先の投稿で書いたように、当初20万円だった森嘉兵衛賞の償金は、2014年に10万円に引き下げたが、それでも同窓会の財政にとっては負担となっていた。
何より森嘉兵衛賞の運営を一人で担ってきた私が、高齢のためこれ以上担えなくなり、さりとて同窓会に私の代役をしてくれる人がいないため、ついに森嘉兵衛賞を終焉させざるをえなくなったのである。
私は、森嘉兵衛賞の終焉を同窓会に提案し了承していただいた。
4 森嘉兵衛先生のご子息からの手紙
私は、森嘉兵衛賞設立の際、岩手県盛岡市内の森嘉兵衛先生のご長男肇氏と肇氏の夫人で嘉兵衛先生の教え子であったノブ夫人にお会いして、森嘉兵衛賞設置の了解をえた。そのこともあって、森嘉兵衛賞の終焉についてご夫妻に報告の手紙を書いた。
その手紙への森肇氏のご返事を頂いたが、その中に同窓会への一文が入っていたので、ここで紹介しておきたい。
「実施三〇年にわたる森嘉兵衛賞についてのお礼」
故森嘉兵衛 遺族(長男 森肇)
このたび法政大学経済学部同窓会 創立三〇周年記念に当たり当初より継続されて参りました森嘉兵衛賞事業について、心から御礼申し上げます。
賞のタイトルとなった森嘉兵衛の研究者としての基礎は、第一に、法政大学経済学部に学んだことにあることは、入学直後から先生方のご指導によることは明白であり(別紙参照)、それに注目された同窓会の方々のお陰で、森嘉兵衛が設置されましたことに感謝申しあげます。
同窓会の学術研究推進に対する高邁なお考えは、まさに大学に望まれるものであり、それを同窓会において実践されました事は、只々、敬服いたしている次第でございます。
実施三〇年にわたる森嘉兵衛賞事業は当初の目標を充分に発揮され終了することについて、心から御礼申し上げます。
同窓会様には、今後とも益々ご発展を続けられ会員の充実に寄与されますことをご期待申し上げます。
令和四年十二月三日
同窓会様
「別紙」とは『岩手の古文書』第26号、平成24年3月31日掲載に掲載された森肇「森嘉兵衛と恩師小野武夫との出会い」の以下の一文であった。
村串記
「森嘉兵衛と恩師小野武夫との出会い」
森肇
先日、古い手紙を整理していたところ、下記の封書が出て来た。
嘉兵衛が大学の夏休みの課題に提出した論文についついて、担当の小野武夫教授からの呼出状である。封書の宛名は大学宛てになっている。嘉兵衛は大学の事務から呼出しを受け、この手紙を受け取ったものと考えられる。
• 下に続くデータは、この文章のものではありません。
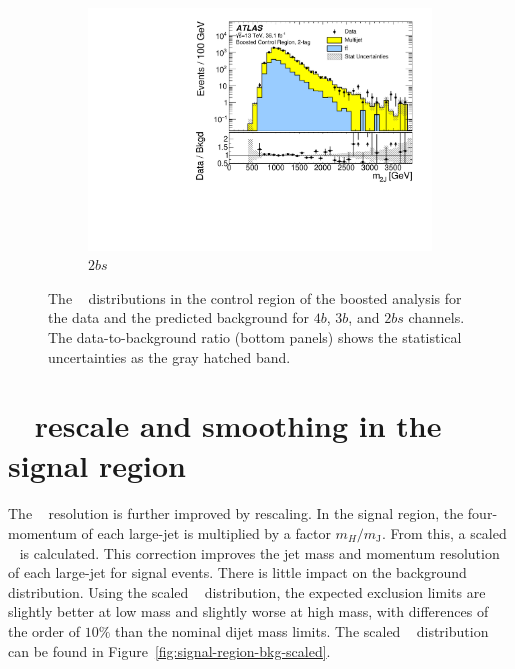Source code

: \begin{figure}[htb!]
    \\
    \begin{subfigure}[b]{0.35\textwidth}
        \includegraphics[width=\textwidth,angle=-90]{figures/boosted/Paperplot/Moriond_bkg_9_TwoTag_split_Control_mHH_l_1.pdf}
        \caption{$2bs$}
        \label{fig:boosted-cr-mjj-2bs}
    \end{subfigure}
   \caption{The \mtwoJ~ distributions in the control region of the boosted analysis for the data and the predicted background for $4b$, $3b$, and $2bs$ channels. The data-to-background ratio (bottom panels) shows the statistical uncertainties as the gray hatched band.}
  \label{fig:boosted-cr-mjj}
\end{figure}


\section{\mtwoJ~ rescale and smoothing in the signal region}
\label{sec:boosted-SR-smoothing}

\paragraph{}
The \mtwoJ~ resolution is further improved by rescaling.
In the signal region, the four-momentum of each large-\R jet is multiplied by a factor $m_{H}/m_{\mathrm{J}}$.
From this, a scaled \mtwoJ~ is calculated.
This correction improves the jet mass and momentum resolution of each large-\R jet for signal events.
There is little impact on the background distribution.
Using the scaled \mtwoJ~ distribution, the expected exclusion limits are slightly better at low mass and slightly worse at high mass, with differences of the order of $10\%$ than the nominal dijet mass limits.
The scaled \mtwoJ~ distribution can be found in Figure~\ref{fig:signal-region-bkg-scaled}.


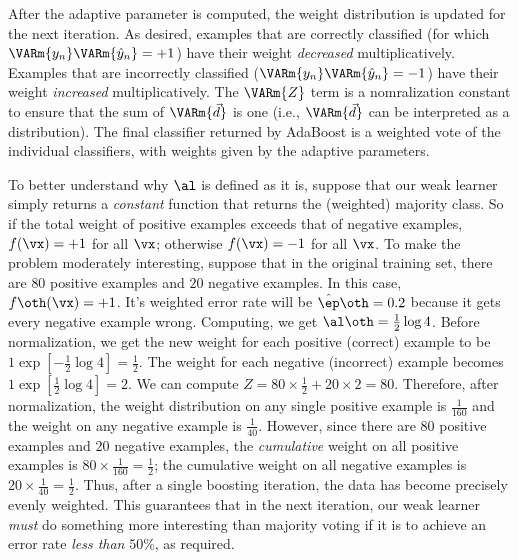 After the adaptive parameter is computed, the weight distribution is
updated for the next iteration.  As desired, examples that are
correctly classified (for which $\VARm{y_n} \VARm{\hat y_n} = +1$)
have their weight \emph{decreased} multiplicatively.  Examples that
are incorrectly classified ($\VARm{y_n} \VARm{\hat y_n} = -1$) have
their weight \emph{increased} multiplicatively.  The $\VARm{Z}$ term
is a nomralization constant to ensure that the sum of $\VARm{\vec d}$
is one (i.e., $\VARm{\vec d}$ can be interpreted as a distribution).
The final classifier returned by AdaBoost is a weighted vote of the
individual classifiers, with weights given by the adaptive parameters.

To better understand why $\al$ is defined as it is, suppose that our
weak learner simply returns a \emph{constant} function that returns
the (weighted) majority class.  So if the total weight of positive
examples exceeds that of negative examples, $f(\vx) = +1$ for all
$\vx$; otherwise $f(\vx) = -1$ for all $\vx$.  To make the problem
moderately interesting, suppose that in the original training set,
there are $80$ positive examples and $20$ negative examples.  In this
case, $f\oth(\vx)=+1$.  It's weighted error rate will be $\hat\ep\oth
= 0.2$ because it gets every negative example wrong.  Computing, we
get $\al\oth = \frac12\log 4$.  Before normalization, we get the new
weight for each positive (correct) example to be $1 \exp[-\frac12\log
4] = \frac12$.  The weight for each negative (incorrect) example
becomes $1 \exp[\frac12\log 4] = 2$.  We can compute $Z = 80 \times
\frac 1 2 + 20 \times 2 = 80$.  Therefore, after normalization, the
weight distribution on any single positive example is $\frac 1 {160}$
and the weight on any negative example is $\frac 1 {40}$.  However,
since there are $80$ positive examples and $20$ negative examples, the
\emph{cumulative} weight on all positive examples is $80 \times \frac
1 {160} = \frac 1 2$; the cumulative weight on all negative examples
is $20 \times \frac 1{40} = \frac12$.  Thus, after a single boosting
iteration, the data has become precisely evenly weighted.  This
guarantees that in the next iteration, our weak learner \emph{must} do
something more interesting than majority voting if it is to achieve an
error rate \emph{less than} $50\%$, as required.


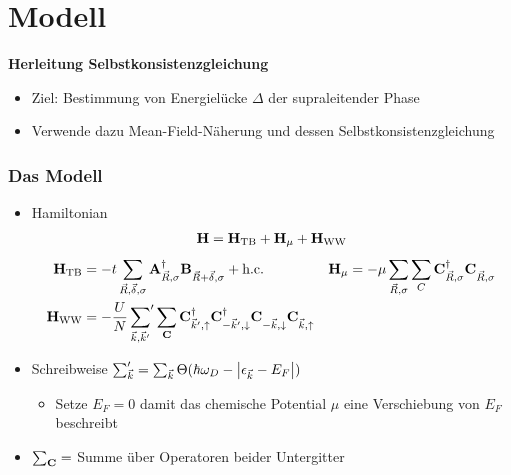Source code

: \section{ Modell }

\begin{frame}[plain]
    \centering
    \Large
    \textbf{Herleitung Selbstkonsistenzgleichung}
    \vspace{1cm}
    \begin{itemize}
        \item Ziel: Bestimmung von Energielücke $\Delta$ der supraleitender Phase
        \item Verwende dazu Mean-Field-Näherung und dessen Selbstkonsistenzgleichung
    \end{itemize}
\end{frame}


\begin{frame}
    \frametitle{Das Modell}
    \begin{itemize}
        \item Hamiltonian
        \begin{align*}
            \oH = \oH_{\text{TB}} + \oH_{\mu} + \oHWW
        \end{align*}
        \begin{align*}
            \oH_{\text{TB}} &= -t \sum_{\vec{R}, \vdelta, \sigma} \oad{\vec{R}, \sigma} \ob{\vec{R}+\vdelta, \sigma} + \hc &
            \oH_\mu &= - \mu \sum_{\vec{R}, \sigma} \sum_C \op{C}^{\dagg}_{\vec{R}, \sigma} \op{C}^{\pdagg}_{\vec{R}, \sigma} \\
            \oHWW &=  - \frac{U}{N} \sump{\vk, \vk'} \sum_\oC  \ocdu \ocdd \ocndd \ocndu 
        \end{align*}
        \item Schreibweise $\sum_{\vk}' = \sum_{\vk} \Theta(\hbar \omega_D - \abs{\epsilon_\vk - E_F})$
        \begin{itemize}
            \item[$\rightarrow$] Setze $E_F = 0$ damit das chemische Potential $\mu$ eine Verschiebung von $E_F$ beschreibt
        \end{itemize}
        \item $\sum_\oC  = $ Summe über Operatoren beider Untergitter
    \end{itemize}
\end{frame}

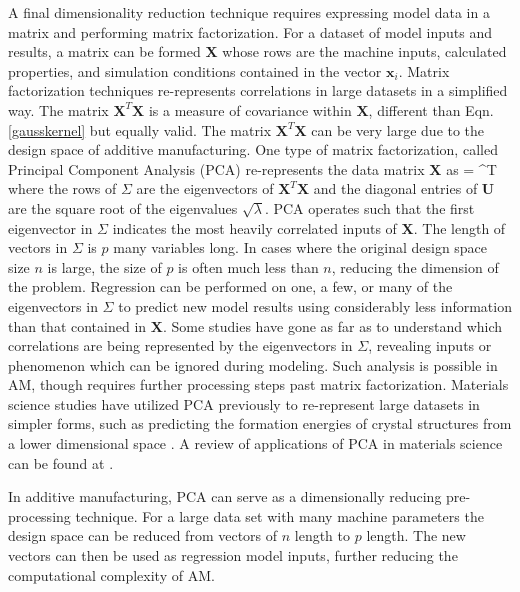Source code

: A final dimensionality reduction technique requires expressing model data in a matrix and performing matrix factorization. For a dataset of model inputs and results, a matrix can be formed $\mathbf{X}$ whose rows are the machine inputs, calculated properties, and simulation conditions contained in the vector $\mathbf{x}_i$. Matrix factorization techniques re-represents correlations in large datasets in a simplified way. The matrix $\mathbf{X}^T\mathbf{X}$ is a measure of covariance within $\mathbf{X}$, different than Eqn. \ref{gausskernel} but equally valid. The matrix $\mathbf{X}^T\mathbf{X}$ can be very large due to the design space of additive manufacturing. One type of matrix factorization, called Principal Component Analysis (PCA) re-represents the data matrix $\mathbf{X}$ as
\eqn
	 =  \mathbf{\Sigma}^T
	\label{PCA}
\equ
where the rows of $\Sigma$ are the eigenvectors of $\mathbf{X}^T\mathbf{X}$ and the diagonal entries of $\mathbf{U}$ are the square root of the eigenvalues $\sqrt{\lambda}$. PCA operates such that the first eigenvector in $\Sigma$ indicates the most heavily correlated inputs of $\mathbf{X}$. The length of vectors in $\Sigma$ is $p$ many variables long. In cases where the original design space size $n$ is large, the size of $p$ is often much less than $n$, reducing the dimension of the problem. Regression can be performed on one, a few, or many of the eigenvectors in $\Sigma$ to predict new model results using considerably less information than that contained in $\mathbf{X}$. Some studies have gone as far as to understand which correlations are being represented by the eigenvectors in $\Sigma$, revealing inputs or phenomenon which can be ignored during modeling. Such analysis is possible in AM, though requires further processing steps past matrix factorization. Materials science studies have utilized PCA previously to re-represent large datasets in simpler forms, such as predicting the formation energies of crystal structures from a lower dimensional space \cite{Curtarolo2003}. A review of applications of PCA in materials science can be found at \cite{Rajan2009}.

In additive manufacturing, PCA can serve as a dimensionally reducing pre-processing technique. For a large data set with many machine parameters the design space can be reduced from vectors of $n$ length to $p$ length. The new vectors can then be used as regression model inputs, further reducing the computational complexity of AM.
このとき、嘉兵衛は法政大学経済学部の2年生であった。
これ以降、森嘉兵衛は小野武夫の指導を受けることになり、研究者の道を歩むようになった。
そのきっかけになった手紙であるといえよう。この小野武夫教授との出会いについては、後年、嘉兵衛本人が話していたし、また対談等でも話しているが(「みちのく文化論」法政大学出版局 昭和49年刊)、この手紙の存在については聞いたことはなく、今回始めて目にしたものである。
提出論文の『遠野唐丹寝物語』について自筆の控えが残っている。
小野武夫教授の手紙
「拝啓
先日御提出に相成候遠野唐丹寝物語りを一読仕候處、頗る有益に御座候故ニ付き少々御相談申上度事と存申候間 来る十三日午後一時頃一寸大学の職員室に御出可被下度 小生同室にて御待申上候間右宜敷願上候
草々」
小野武夫
森嘉兵衛様
5 森嘉兵衛著作集と経済学部同窓会の遺産としての森嘉兵衛賞について
森嘉兵衛先生の研究業績は、法政大学出版局から以下のように全10巻として出版されている。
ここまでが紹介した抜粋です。